The Silicon Valley folks play by their own rules. As he did last year, Googleco-founder Sergey Brin sported Crocs without socks. But- news alert- Brin pointed out to me that these are the "off road" type- with a closed-toe instead of having perforations in front. With casual camping pants and a T-shirt, Brin's nailed the NorCal look. Max Levchin, one of PayPal's co-founders, here as CEO of his socially-oriented new media company Slide, sported long cargo shorts. But Levchin had no qualms about advertising his affiliations, wearing a fairly tight chocolate brown T-Shirt with a giant Slide logo on it.

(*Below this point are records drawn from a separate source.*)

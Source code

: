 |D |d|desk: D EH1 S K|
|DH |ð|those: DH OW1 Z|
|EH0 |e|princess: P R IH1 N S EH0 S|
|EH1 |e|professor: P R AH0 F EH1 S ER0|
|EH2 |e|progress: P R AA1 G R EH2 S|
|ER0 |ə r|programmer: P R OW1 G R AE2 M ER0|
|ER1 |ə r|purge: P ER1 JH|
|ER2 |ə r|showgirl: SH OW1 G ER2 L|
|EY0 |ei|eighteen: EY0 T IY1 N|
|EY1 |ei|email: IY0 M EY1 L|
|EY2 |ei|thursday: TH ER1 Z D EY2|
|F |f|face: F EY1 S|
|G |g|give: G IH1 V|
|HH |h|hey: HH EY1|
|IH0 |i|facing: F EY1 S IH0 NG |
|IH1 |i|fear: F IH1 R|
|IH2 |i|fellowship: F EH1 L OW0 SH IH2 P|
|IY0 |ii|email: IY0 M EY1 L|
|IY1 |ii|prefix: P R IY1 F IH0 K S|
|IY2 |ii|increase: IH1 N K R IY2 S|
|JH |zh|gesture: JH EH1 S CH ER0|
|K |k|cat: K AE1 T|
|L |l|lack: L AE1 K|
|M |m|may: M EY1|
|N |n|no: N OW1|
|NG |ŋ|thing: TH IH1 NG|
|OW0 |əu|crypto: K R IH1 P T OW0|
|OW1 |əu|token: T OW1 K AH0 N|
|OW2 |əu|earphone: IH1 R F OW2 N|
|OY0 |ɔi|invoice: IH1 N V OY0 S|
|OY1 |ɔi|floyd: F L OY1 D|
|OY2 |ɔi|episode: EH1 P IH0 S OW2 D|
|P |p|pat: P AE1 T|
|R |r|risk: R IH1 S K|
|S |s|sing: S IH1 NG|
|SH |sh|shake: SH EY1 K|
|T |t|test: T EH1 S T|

These guys always look like they're about to jump into a Suburu Outback and go driving into the hills for some Northern California style hiking.
This year it's worth pointing to InterActiveCorp CEO Barry Diller- I daresay his attire is most improved. Last year he rode around town on a bike, in khaki shorts, a T-shirt and an oversized hoodie flapping behind him. This year he arrived to the first day of sessions with wife Diane Von Furstenberg, dressed in chinos and a blue button down, looking a lot more formal. Maybe it's just because it's colder, but he looked outright dapper.
But no matter what category you fall into, Sun Valley Swag is a democratizing force. Every year attendees receive fleece vests (this year they are a bright red) and, also this year, blue neoprene running jackets were passed out. I think Herb Allen must be thinking that every year people forget how cold it gets at night and in the morning. Or maybe it's just to camouflage the execs so it's harder for us journalists to pick them out.